Database Design, choose between circle reference or constraint problem 1

Olaf Doschke · Apr 19, 2012

I have a problem with either a circle reference or a constraint. It seems I have to choose one or the other to me, but perhaps there is something SQL 2008R2 offers I have overlooked.

To describe a bit, first:

1. There are production charges, which are tested in several tests. (so I have charges, 1:n related to tests)
2. Each test will require 1 or more samples (so I have samples 1:n related to tests)

So far a simple 1:n:m relationship between Charges-<Tests-<Samples

3. The samples are samples of the charges of course

I avoid the circle reference problem, by not letting samples reference the charges they come from, they indirectly reference the charge by the tests they are assigned to.

The number of samples needed depends on the tests, so they are created while putting together the test details, that's also a good reason to let samples reference the tests they are for, not the charge they come from.

The samples are simply numbered sequentially and the business logic of the application creates unique sample numbers for each charge by determining the max sample number from all samples related to any test of the same charge, and that works OK, even if not all tests of a charge are loaded into the test design UI. But by Murphy's law, we found double sample numbers in the database, where there shouldn't be.

The constraint that I would need to define in the database, to make it failsafe against this, would need to take the sample and lookup the indirectly related charge to make a check for uniqueness of charge ID and sample number.

I would be ok in doing such a constraint rule, but is there a better design I could also apply?
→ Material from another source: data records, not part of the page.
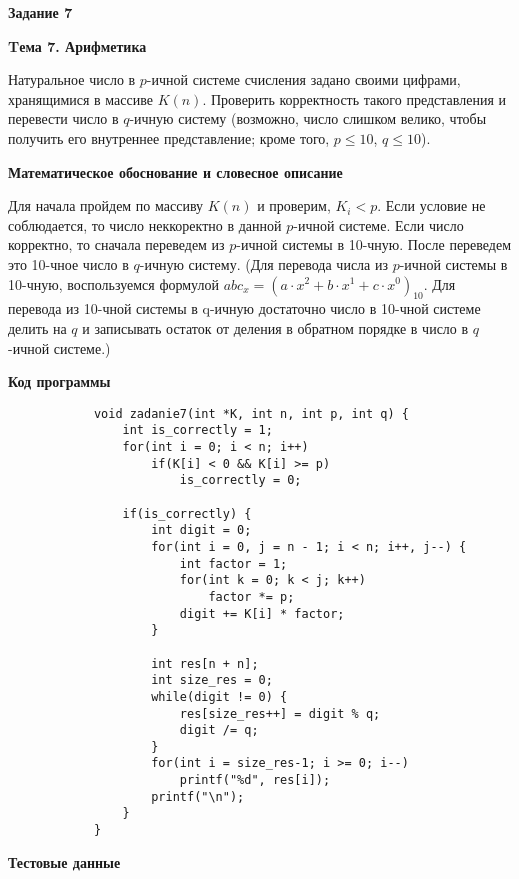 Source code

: \documentclass[12pt, a4paper]{article}
\begin{document}
		\begin{flushleft}
			\newpage
			{\textbf{Задание 7}}\par
			{\textbf{Tема 7. Арифметика}}\par
			{Натуральное число в $p$-ичной системе счисления задано своими
			цифрами, хранящимися в массиве $K(n)$. Проверить корректность такого 
			представления и перевести число в $q$-ичную систему (возможно,
			число слишком велико, чтобы получить его внутреннее представление;
			кроме того, $p\leq 10$, $q\leq 10$).}\par
			{\textbf{Математическое обоснование и словесное описание}\par
			Для начала пройдем по массиву $K(n)$ и проверим, $K_i<p$. Если условие не
			соблюдается, то число неккоректно в данной $p$-ичной системе.
			Если число корректно, то сначала переведем из $p$-ичной системы в 10-чную.
			После переведем это 10-чное число в $q$-ичную систему. (Для перевода числа из $p$-ичной
			системы в 10-чную, воспользуемся формулой $abc_x=(a\cdot x^2+b\cdot x^1+c\cdot x^0)_{10}$.
			Для перевода из 10-чной системы в q-ичную достаточно число в 10-чной системе делить на $q$ и 
			записывать остаток от деления в обратном порядке в число в $q$-ичной системе.)
			}\par

		\end{flushleft}
		\newpage
		{\textbf{Код программы}}\par
		\begin{verbatim}
			void zadanie7(int *K, int n, int p, int q) {
				int is_correctly = 1;
				for(int i = 0; i < n; i++)
					if(K[i] < 0 && K[i] >= p)
						is_correctly = 0;

				if(is_correctly) {
					int digit = 0;
					for(int i = 0, j = n - 1; i < n; i++, j--) {
						int factor = 1;
						for(int k = 0; k < j; k++)
							factor *= p;
						digit += K[i] * factor;
					}

					int res[n + n];
					int size_res = 0;
					while(digit != 0) {
						res[size_res++] = digit % q;
						digit /= q;
					}
					for(int i = size_res-1; i >= 0; i--)
						printf("%d", res[i]);
					printf("\n");
				}
			}
		\end{verbatim}

		{\textbf{Тестовые данные}\par

		}
\end{document}
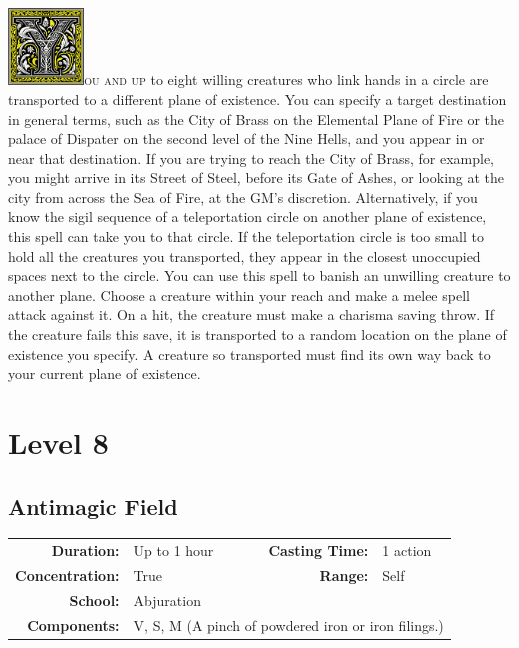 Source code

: \documentclass[12pt,showtrims]{memoir}
\begin{document}
\vspace{1\baselineskip}\noindent
\lettrine[lines=4]{\includegraphics[height=58pt]{initials/Y.png}}{ou and up} to eight willing creatures who link hands in a circle are transported to a different plane of existence. You can specify a target destination in general terms, such as the City of Brass on the Elemental Plane of Fire or the palace of Dispater on the second level of the Nine Hells, and you appear in or near that destination. If you are trying to reach the City of Brass, for example, you might arrive in its Street of Steel, before its Gate of Ashes, or looking at the city from across the Sea of Fire, at the GM's discretion. Alternatively, if you know the sigil sequence of a teleportation circle on another plane of existence, this spell can take you to that circle. If the teleportation circle is too small to hold all the creatures you transported, they appear in the closest unoccupied spaces next to the circle. You can use this spell to banish an unwilling creature to another plane. Choose a creature within your reach and make a melee spell attack against it. On a hit, the creature must make a charisma saving throw. If the creature fails this save, it is transported to a random location on the plane of existence you specify. A creature so transported must find its own way back to your current plane of existence.

\newpage
\chapter*{Level 8} 
\section*{Antimagic Field}

{
\small\centering\vspace{-6pt}
\begin{tabular}{rlrl}
\toprule

\textbf{Duration:} & Up to 1 hour &
\textbf{Casting Time:} & 1 action \\
\textbf{Concentration:} & True &
\textbf{Range:} & Self \\
\textbf{School:} & Abjuration \\
\textbf{Components:} & \multicolumn{3}{p{0.7\textwidth}}{V, S, M (A pinch of powdered iron or iron filings.)}\\

\bottomrule
\end{tabular}
}
\end{document}
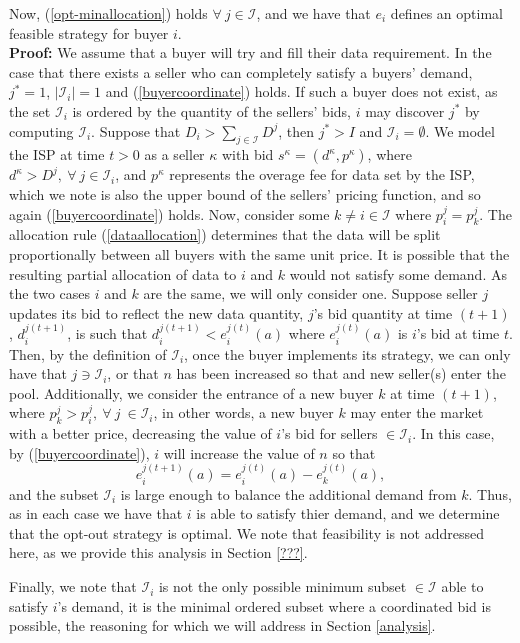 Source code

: \documentclass[12pt]{article}
\theoremstyle{definition}
\newcommand{\mcI}{\mathcal{I}}
\begin{document}
\begin{multicols}{2}
{Now, (\ref{opt-minallocation}) holds $\forall \ j\in\mcI$,
and we have that $e_i$ defines an optimal feasible strategy for buyer $i$.
}\\
\textbf{Proof:}
We assume that a buyer will try and fill their data requirement.
In the case that there exists a seller who can completely satisfy a buyers'
demand, $j^*=1$, $\vert \mcI_i\vert =1$ and (\ref{buyercoordinate}) holds. If such a buyer does not exist,
as the set $\mcI_i$ is ordered by the quantity of the sellers' bids, $i$ may discover 
$j^*$ by computing $\mcI_i$.
Suppose that $D_i >
\sum_{j\in\mcI}D^j$, then $j^* > I$ and $\mcI_i = \emptyset$. 
We model the ISP at time $t>0$ as a seller $\kappa$ with bid $s^\kappa =(d^\kappa, p^\kappa)$,
where $d^\kappa > D^j, \
\forall \ j\in\mcI_i$, and
$p^\kappa$ represents the overage fee for data set by the ISP, which we note is also the upper bound of the sellers'
pricing function, and so again (\ref{buyercoordinate}) holds.
Now, consider some $k \ne i \in \mcI$ where $p_i^j = p_k^j$. 
The allocation rule (\ref{dataallocation}) determines that the data will be
split proportionally
between all buyers with the same unit price. 
It is possible that the resulting partial allocation of data to $i$ and $k$
would not satisfy some demand. As the two cases $i$ and $k$ are the same, we
will only consider one. Suppose seller $j$ updates its
bid to reflect the new data quantity, $j$'s bid quantity at time $(t+1)$,
$d_i^{j(t+1)}$, is such that
$d_i^{j(t+1)} < e_i^{j(t)}(a)$ where $e_i^{j(t)}(a)$ is $i$'s bid at time $t$.
Then, by the definition of $\mcI_i$, once the buyer implements its strategy, we can
only have that $j \ni \mcI_i$, or that $n$ has been increased so that and new seller(s)
enter the pool. 
Additionally, we consider the entrance of a new buyer $k$ at time $(t+1)$, where $p_k^j > p_i^j, \ \forall \ j \ \in \mcI_i$, in other
words, a new buyer $k$ may enter the market with a better price, decreasing the
value of $i$'s bid for sellers $\in\mcI_i$. In this case, by (\ref{buyercoordinate}), $i$ will increase the value of
$n$ so that
$$
    e_i^{j(t+1)}(a) = e_i^{j(t)}(a) - e_k^{j(t)}(a),
$$
and the subset $\mcI_i$ is large enough to balance the additional demand from
$k$. Thus, as in each case we have that $i$ is able to satisfy thier demand,
and we determine that the opt-out strategy is optimal. We note that feasibility
is not addressed here, as we provide this analysis in Section \ref{???}.

Finally, we note that $\mcI_i$ is not the only
possible minimum subset $\in\mcI$ able to satisfy $i$'s demand, it is the
minimal ordered subset where a
coordinated bid is possible, the reasoning for which we will address in Section
\ref{analysis}. 


\end{multicols}
\end{document}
For the ease of the sample number constraint, I could let samples reference the charges they come from, then simply all value tuple sample.chargeid,sample.number would need to be unique.

I just fear this will lead to even worse nightmares with samples referencing tests that in turn don't reference the same charge as the sample would. Each foreign key constraint can be okay and still you can get such references not closing the circle, but making a spiral reference to a wrong test or charge. This would lead to a ripple effect in the worst case you could hardly know which reference is right and which wrong.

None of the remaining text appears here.